Top of DATASET RECORDS
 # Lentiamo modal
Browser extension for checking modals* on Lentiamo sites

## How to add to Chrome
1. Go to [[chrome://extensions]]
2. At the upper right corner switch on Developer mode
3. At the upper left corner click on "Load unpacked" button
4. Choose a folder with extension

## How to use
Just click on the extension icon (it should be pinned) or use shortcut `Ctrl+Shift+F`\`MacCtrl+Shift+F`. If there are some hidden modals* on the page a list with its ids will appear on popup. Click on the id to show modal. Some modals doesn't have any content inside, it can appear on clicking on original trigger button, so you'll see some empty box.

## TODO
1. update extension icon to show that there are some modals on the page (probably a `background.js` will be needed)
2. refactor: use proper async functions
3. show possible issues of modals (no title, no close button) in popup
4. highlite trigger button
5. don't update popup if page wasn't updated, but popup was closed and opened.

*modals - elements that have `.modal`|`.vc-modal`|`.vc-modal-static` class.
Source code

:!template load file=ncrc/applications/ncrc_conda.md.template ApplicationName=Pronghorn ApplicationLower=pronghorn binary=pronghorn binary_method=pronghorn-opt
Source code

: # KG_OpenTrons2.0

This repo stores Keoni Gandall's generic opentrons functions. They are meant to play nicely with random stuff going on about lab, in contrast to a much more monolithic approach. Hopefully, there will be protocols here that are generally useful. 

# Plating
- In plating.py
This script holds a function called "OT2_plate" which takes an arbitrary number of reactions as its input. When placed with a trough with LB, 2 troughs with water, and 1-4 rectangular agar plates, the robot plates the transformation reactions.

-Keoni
Bottom of DATASET RECORDS
WORK TO BE COMPLETED: Take each line from the preceding material that contains "button" and copy it.

WRITTEN RESPONSE:
3. At the upper left corner click on "Load unpacked" button
Just click on the extension icon (it should be pinned) or use shortcut `Ctrl+Shift+F`\`MacCtrl+Shift+F`. If there are some hidden modals* on the page a list with its ids will appear on popup. Click on the id to show modal. Some modals doesn't have any content inside, it can appear on clicking on original trigger button, so you'll see some empty box.
3. show possible issues of modals (no title, no close button) in popup
4. highlite trigger button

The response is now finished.